Hobnob With Celebs: Remember that celebrity author you bumped into once at Waitrose/Aldi? (They probably won’t remember you.) Simply stand in the same spot and hope that lightning strikes twice. If it does – hand over your manuscript and wait for their agent to call.
Milk Your Contacts: Ask your best mate’s friend’s aunt’s mother’s cousin’s sister in law who knows someone who works in publishing…to ask her best mate’s friend’s aunt’s mother’s cousin’s sister in law if she would ask someone who works in publishing to publish your book.
Do Something Unusual: Go around the world on a unicycle while Juggling scorpions.* You’ll probably fall off & require medical attention – which will get you media attention…a book deal, 2 minutes on Oprah, etc.

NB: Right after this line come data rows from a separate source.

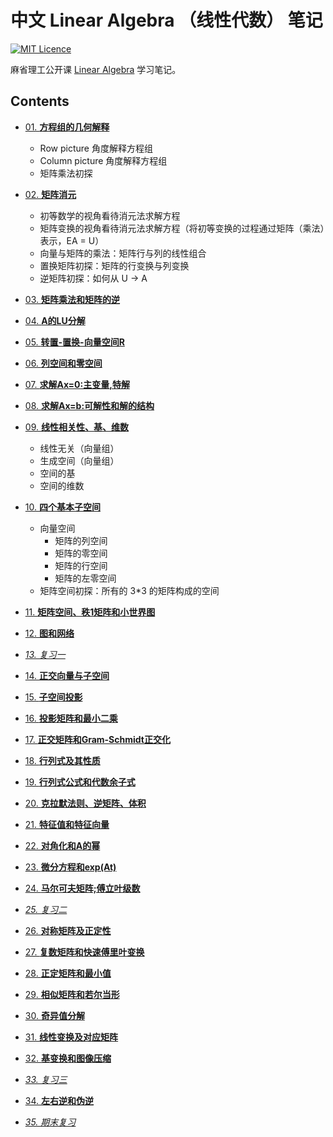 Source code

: # 中文 Linear Algebra （线性代数） 笔记

[![MIT Licence](https://badges.frapsoft.com/os/mit/mit.svg?v=103)](https://opensource.org/licenses/mit-license.php)

麻省理工公开课 [Linear Algebra](http://open.163.com/special/opencourse/daishu.html) 学习笔记。

## Contents 

- [01. **方程组的几何解释**](https://github.com/guokaide/math/blob/master/01-%E6%96%B9%E7%A8%8B%E7%BB%84%E7%9A%84%E5%87%A0%E4%BD%95%E8%A7%A3%E9%87%8A/01-%E6%96%B9%E7%A8%8B%E7%BB%84%E7%9A%84%E5%87%A0%E4%BD%95%E8%A7%A3%E9%87%8A.md)
  * Row picture 角度解释方程组
  * Column picture 角度解释方程组
  * 矩阵乘法初探

- [02. **矩阵消元**](https://github.com/guokaide/math/blob/master/02-%E7%9F%A9%E9%98%B5%E6%B6%88%E5%85%83/02-%E7%9F%A9%E9%98%B5%E6%B6%88%E5%85%83.md)
  * 初等数学的视角看待消元法求解方程
  * 矩阵变换的视角看待消元法求解方程（将初等变换的过程通过矩阵（乘法）表示，EA = U）
  * 向量与矩阵的乘法：矩阵行与列的线性组合
  * 置换矩阵初探：矩阵的行变换与列变换
  * 逆矩阵初探：如何从 U -> A

- [03. **矩阵乘法和矩阵的逆**](https://github.com/guokaide/math/blob/master/03-%E4%B9%98%E6%B3%95%E5%92%8C%E9%80%86%E7%9F%A9%E9%98%B5/03-%E4%B9%98%E6%B3%95%E5%92%8C%E9%80%86%E7%9F%A9%E9%98%B5.md)

- [04. **A的LU分解**](https://github.com/guokaide/math/blob/master/04-A%E7%9A%84LU%E5%88%86%E8%A7%A3/04-A%E7%9A%84LU%E5%88%86%E8%A7%A3.md)

- [05. **转置-置换-向量空间R**](https://github.com/guokaide/math/blob/master/05-%E8%BD%AC%E7%BD%AE-%E7%BD%AE%E6%8D%A2-%E5%90%91%E9%87%8F%E7%A9%BA%E9%97%B4R/05-%E8%BD%AC%E7%BD%AE-%E7%BD%AE%E6%8D%A2-%E5%90%91%E9%87%8F%E7%A9%BA%E9%97%B4R.md)

- [06. **列空间和零空间**](https://github.com/guokaide/math/blob/master/06-%E5%88%97%E7%A9%BA%E9%97%B4%E5%92%8C%E9%9B%B6%E7%A9%BA%E9%97%B4/06-%E5%88%97%E7%A9%BA%E9%97%B4%E5%92%8C%E9%9B%B6%E7%A9%BA%E9%97%B4.md)

- [07. **求解Ax=0:主变量,特解**](<https://github.com/guokaide/linear-algebra/blob/master/07-%E6%B1%82%E8%A7%A3Ax%3D0-%E4%B8%BB%E5%8F%98%E9%87%8F-%E7%89%B9%E8%A7%A3/07-%E6%B1%82%E8%A7%A3Ax%3D0-%E4%B8%BB%E5%8F%98%E9%87%8F-%E7%89%B9%E8%A7%A3.md>)

- [08. **求解Ax=b:可解性和解的结构**](https://github.com/guokaide/linear-algebra/blob/master/08-%E6%B1%82%E8%A7%A3Ax%3Db-%E5%8F%AF%E8%A7%A3%E6%80%A7%E5%92%8C%E8%A7%A3%E7%9A%84%E7%BB%93%E6%9E%84/08-%E6%B1%82%E8%A7%A3Ax%3Db-%E5%8F%AF%E8%A7%A3%E6%80%A7%E5%92%8C%E8%A7%A3%E7%9A%84%E7%BB%93%E6%9E%84.md)

- [09. **线性相关性、基、维数**](https://github.com/guokaide/linear-algebra/blob/master/09-%E7%BA%BF%E6%80%A7%E7%9B%B8%E5%85%B3%E6%80%A7-%E5%9F%BA-%E7%BB%B4%E6%95%B0/09-%E7%BA%BF%E6%80%A7%E7%9B%B8%E5%85%B3%E6%80%A7-%E5%9F%BA-%E7%BB%B4%E6%95%B0.md)
  - 线性无关（向量组）
  - 生成空间（向量组）
  - 空间的基
  - 空间的维数

- [10. **四个基本子空间**](https://github.com/guokaide/linear-algebra/blob/master/10-%E5%9B%9B%E4%B8%AA%E5%9F%BA%E6%9C%AC%E5%AD%90%E7%A9%BA%E9%97%B4/10-%E5%9B%9B%E4%B8%AA%E5%9F%BA%E6%9C%AC%E5%AD%90%E7%A9%BA%E9%97%B4.md)

  * 向量空间
    * 矩阵的列空间 
    * 矩阵的零空间
    * 矩阵的行空间
    * 矩阵的左零空间

  - 矩阵空间初探：所有的 3*3 的矩阵构成的空间

- [11. **矩阵空间、秩1矩阵和小世界图**](https://github.com/apachecn/math/blob/master/11-%E7%9F%A9%E9%98%B5%E7%A9%BA%E9%97%B4-%E7%A7%A91%E7%9F%A9%E9%98%B5%E5%92%8C%E5%B0%8F%E4%B8%96%E7%95%8C%E5%9B%BE/11-%E7%9F%A9%E9%98%B5%E7%A9%BA%E9%97%B4-%E7%A7%A91%E7%9F%A9%E9%98%B5%E5%92%8C%E5%B0%8F%E4%B8%96%E7%95%8C%E5%9B%BE.md)

- [12. **图和网络**](https://github.com/apachecn/math/blob/master/12-%E5%9B%BE%E5%92%8C%E7%BD%91%E7%BB%9C/12-%E5%9B%BE%E5%92%8C%E7%BD%91%E7%BB%9C.md)

- [*13. 复习一*](https://github.com/apachecn/math/blob/master/13-%E5%A4%8D%E4%B9%A0%E4%B8%80/13-%E5%A4%8D%E4%B9%A0%E4%B8%80.md)

- [14. **正交向量与子空间**](https://github.com/apachecn/math/blob/master/14-%E6%AD%A3%E4%BA%A4%E5%90%91%E9%87%8F%E4%B8%8E%E5%AD%90%E7%A9%BA%E9%97%B4/14-%E6%AD%A3%E4%BA%A4%E5%90%91%E9%87%8F%E4%B8%8E%E5%AD%90%E7%A9%BA%E9%97%B4.md)

- [15. **子空间投影**](https://github.com/apachecn/math/blob/master/15-%E5%AD%90%E7%A9%BA%E9%97%B4%E6%8A%95%E5%BD%B1/15-%E5%AD%90%E7%A9%BA%E9%97%B4%E6%8A%95%E5%BD%B1.md)

- [16. **投影矩阵和最小二乘**](https://github.com/apachecn/math/blob/master/16-%E6%8A%95%E5%BD%B1%E7%9F%A9%E9%98%B5%E5%92%8C%E6%9C%80%E5%B0%8F%E4%BA%8C%E4%B9%98/16-%E6%8A%95%E5%BD%B1%E7%9F%A9%E9%98%B5%E5%92%8C%E6%9C%80%E5%B0%8F%E4%BA%8C%E4%B9%98.md)

- [17. **正交矩阵和Gram-Schmidt正交化**](https://github.com/apachecn/math/blob/master/17-%E6%AD%A3%E4%BA%A4%E7%9F%A9%E9%98%B5%E5%92%8CGram-Schmidt%E6%AD%A3%E4%BA%A4%E5%8C%96/17-%E6%AD%A3%E4%BA%A4%E7%9F%A9%E9%98%B5%E5%92%8CGram-Schmidt%E6%AD%A3%E4%BA%A4%E5%8C%96.md)

- [18. **行列式及其性质**](https://github.com/apachecn/math/blob/master/18-%E8%A1%8C%E5%88%97%E5%BC%8F%E5%8F%8A%E5%85%B6%E6%80%A7%E8%B4%A8/18-%E8%A1%8C%E5%88%97%E5%BC%8F%E5%8F%8A%E5%85%B6%E6%80%A7%E8%B4%A8.md)

- [19. **行列式公式和代数余子式**](https://github.com/apachecn/math/blob/master/19-%E8%A1%8C%E5%88%97%E5%BC%8F%E5%85%AC%E5%BC%8F%E5%92%8C%E4%BB%A3%E6%95%B0%E4%BD%99%E5%AD%90%E5%BC%8F/19-%E8%A1%8C%E5%88%97%E5%BC%8F%E5%85%AC%E5%BC%8F%E5%92%8C%E4%BB%A3%E6%95%B0%E4%BD%99%E5%AD%90%E5%BC%8F.md)

- [20. **克拉默法则、逆矩阵、体积**](https://github.com/apachecn/math/blob/master/20-%E5%85%8B%E6%8B%89%E9%BB%98%E6%B3%95%E5%88%99-%E9%80%86%E7%9F%A9%E9%98%B5-%E4%BD%93%E7%A7%AF/20-%E5%85%8B%E6%8B%89%E9%BB%98%E6%B3%95%E5%88%99-%E9%80%86%E7%9F%A9%E9%98%B5-%E4%BD%93%E7%A7%AF.md)

- [21. **特征值和特征向量**](https://github.com/apachecn/math/blob/master/21-%E7%89%B9%E5%BE%81%E5%80%BC%E5%92%8C%E7%89%B9%E5%BE%81%E5%90%91%E9%87%8F/21-%E7%89%B9%E5%BE%81%E5%80%BC%E5%92%8C%E7%89%B9%E5%BE%81%E5%90%91%E9%87%8F.md)

- [22. **对角化和A的幂**](https://github.com/apachecn/math/blob/master/22-%E5%AF%B9%E8%A7%92%E5%8C%96%E5%92%8CA%E7%9A%84%E5%B9%82/22-%E5%AF%B9%E8%A7%92%E5%8C%96%E5%92%8CA%E7%9A%84%E5%B9%82.md)

- [23. **微分方程和exp(At)**](https://github.com/apachecn/math/blob/master/23-%E5%BE%AE%E5%88%86%E6%96%B9%E7%A8%8B%E5%92%8Cexp(At)/23-%E5%BE%AE%E5%88%86%E6%96%B9%E7%A8%8B%E5%92%8Cexp(At).md)

- [24. **马尔可夫矩阵;傅立叶级数**](https://github.com/apachecn/math/blob/master/24-%E9%A9%AC%E5%B0%94%E5%8F%AF%E5%A4%AB%E7%9F%A9%E9%98%B5-%E5%82%85%E7%AB%8B%E5%8F%B6%E7%BA%A7%E6%95%B0/24-%E9%A9%AC%E5%B0%94%E5%8F%AF%E5%A4%AB%E7%9F%A9%E9%98%B5-%E5%82%85%E7%AB%8B%E5%8F%B6%E7%BA%A7%E6%95%B0.md)

- [*25. 复习二*](https://github.com/apachecn/math/blob/master/25-%E5%A4%8D%E4%B9%A0%E4%BA%8C/25-%E5%A4%8D%E4%B9%A0%E4%BA%8C.md)

- [26. **对称矩阵及正定性**](https://github.com/apachecn/math/blob/master/26-%E5%AF%B9%E7%A7%B0%E7%9F%A9%E9%98%B5%E5%8F%8A%E6%AD%A3%E5%AE%9A%E6%80%A7/26-%E5%AF%B9%E7%A7%B0%E7%9F%A9%E9%98%B5%E5%8F%8A%E6%AD%A3%E5%AE%9A%E6%80%A7.md)

- [27. **复数矩阵和快速傅里叶变换**](https://github.com/apachecn/math/blob/master/27-%E5%A4%8D%E6%95%B0%E7%9F%A9%E9%98%B5%E5%92%8C%E5%BF%AB%E9%80%9F%E5%82%85%E9%87%8C%E5%8F%B6%E5%8F%98%E6%8D%A2/27-%E5%A4%8D%E6%95%B0%E7%9F%A9%E9%98%B5%E5%92%8C%E5%BF%AB%E9%80%9F%E5%82%85%E9%87%8C%E5%8F%B6%E5%8F%98%E6%8D%A2.md)

- [28. **正定矩阵和最小值**](https://github.com/apachecn/math/blob/master/28-%E6%AD%A3%E5%AE%9A%E7%9F%A9%E9%98%B5%E5%92%8C%E6%9C%80%E5%B0%8F%E5%80%BC/28-%E6%AD%A3%E5%AE%9A%E7%9F%A9%E9%98%B5%E5%92%8C%E6%9C%80%E5%B0%8F%E5%80%BC.md)

- [29. **相似矩阵和若尔当形**](https://github.com/apachecn/math/blob/master/29-%E7%9B%B8%E4%BC%BC%E7%9F%A9%E9%98%B5%E5%92%8C%E8%8B%A5%E5%B0%94%E5%BD%93%E5%BD%A2/29-%E7%9B%B8%E4%BC%BC%E7%9F%A9%E9%98%B5%E5%92%8C%E8%8B%A5%E5%B0%94%E5%BD%93%E5%BD%A2.md)

- [30. **奇异值分解**](https://github.com/apachecn/math/blob/master/30-%E5%A5%87%E5%BC%82%E5%80%BC%E5%88%86%E8%A7%A3/30-%E5%A5%87%E5%BC%82%E5%80%BC%E5%88%86%E8%A7%A3.md)

- [31. **线性变换及对应矩阵**](https://github.com/apachecn/math/blob/master/31-%E7%BA%BF%E6%80%A7%E5%8F%98%E6%8D%A2%E5%8F%8A%E5%AF%B9%E5%BA%94%E7%9F%A9%E9%98%B5/31-%E7%BA%BF%E6%80%A7%E5%8F%98%E6%8D%A2%E5%8F%8A%E5%AF%B9%E5%BA%94%E7%9F%A9%E9%98%B5.md)

- [32. **基变换和图像压缩**](https://github.com/apachecn/math/blob/master/32-%E5%9F%BA%E5%8F%98%E6%8D%A2%E5%92%8C%E5%9B%BE%E5%83%8F%E5%8E%8B%E7%BC%A9/32-%E5%9F%BA%E5%8F%98%E6%8D%A2%E5%92%8C%E5%9B%BE%E5%83%8F%E5%8E%8B%E7%BC%A9.md)

- [*33. 复习三*](https://github.com/apachecn/math/blob/master/33-%E5%A4%8D%E4%B9%A0%E4%B8%89/33-%E5%A4%8D%E4%B9%A0%E4%B8%89.md)

- [34. **左右逆和伪逆**](https://github.com/apachecn/math/blob/master/34-%E5%B7%A6%E5%8F%B3%E9%80%86%E5%92%8C%E4%BC%AA%E9%80%86/34-%E5%B7%A6%E5%8F%B3%E9%80%86%E5%92%8C%E4%BC%AA%E9%80%86.md)

- [*35. 期末复习*](https://github.com/apachecn/math/blob/master/35-%E6%9C%9F%E6%9C%AB%E5%A4%8D%E4%B9%A0/35-%E6%9C%9F%E6%9C%AB%E5%A4%8D%E4%B9%A0.md)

Do Something Dull: Some YouTubers simply unwrap stuff and get millions of online visitors. Why not fix a camera above your desk and let people see every word as you write it. You’ll be amazed at how folk will love watching you write. And love commenting about your grammar and punctuation.
Get A Pal To Nominate You For ‘The Nobel Prize In Literature’ [In The Hope It Will Get You Noticed]: According to Wikipedia, ‘Each year the Swedish Academy sends out requests for nominations of candidates for the Nobel Prize in Literature. Members of the Academy, members of literature academies and societies, professors of literature and language, former Nobel literature laureates, and the presidents of writers’ organizations are all allowed to nominate a candidate. However, it is not permitted to nominate oneself.’
Marry Into The Royal Family: Then write tales about a helicopter.
Become Famous: To get a great publishing deal, make sure you first get a gold at an Olympic sport. Or present on national TV, play football for a major club. Or sing in a band…
Streak At A High Profile Sporting Event [With Your First Chapter Tattooed On Your Bottom]: How much you’ll get noticed really depends on the size of your bum.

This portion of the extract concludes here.